Law, Place, & the Dead

This event was held on Tuesday 6 September 2016

Marc Trabsky presents a spatial history of the office of coroner in nineteenth century colonial society.

This seminar explores the relationship between law, place and the dead by offering a spatial history of the office of coroner in nineteenth century colonial society. It will examine how the movements of early coroners incorporated the dead into the political life of the city. The manner in which coroners collected corpses, hawked them from one public house to another, and conducted inquests in crowded taverns, unravels a story about the cultivation of legal relations between the living and the dead. This seminar will question how techniques of place-making shaped the coronial jurisdiction in the nineteenth century and the effects of such techniques for how coroners assume responsibility for the dead in the twenty-first century.
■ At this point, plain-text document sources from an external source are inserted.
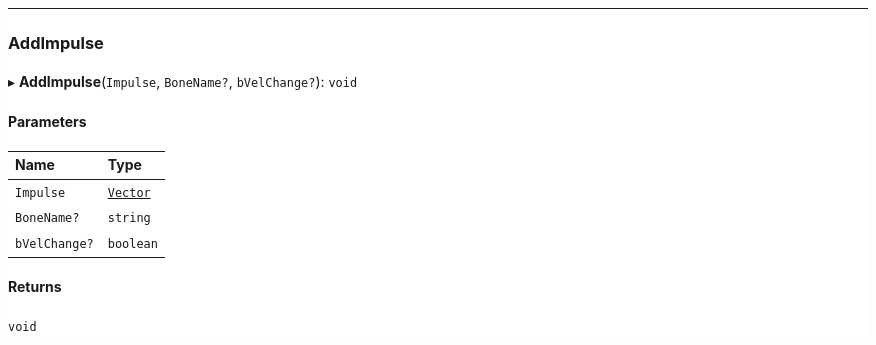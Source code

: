 ___

### AddImpulse

▸ **AddImpulse**(`Impulse`, `BoneName?`, `bVelChange?`): `void`

#### Parameters

| Name | Type |
| :------ | :------ |
| `Impulse` | [`Vector`](ue_ue_s.Vector.md) |
| `BoneName?` | `string` |
| `bVelChange?` | `boolean` |

#### Returns

`void`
Marc Trabsky is a Lecturer and the Director of Engagement at La Trobe Law School, La Trobe University. His research examines a history of legal institutions and techniques of jurisdiction in the nineteenth and twentieth centuries. He has published book chapters and journal articles on the relationship between law and the dead, coronial law and forensic medicine, and law and technology. He will be a Visiting Scholar at Kent Law School, the University of Kent in 2016. Marc is also a Managing Editor of the socio-legal studies journal Law in Context.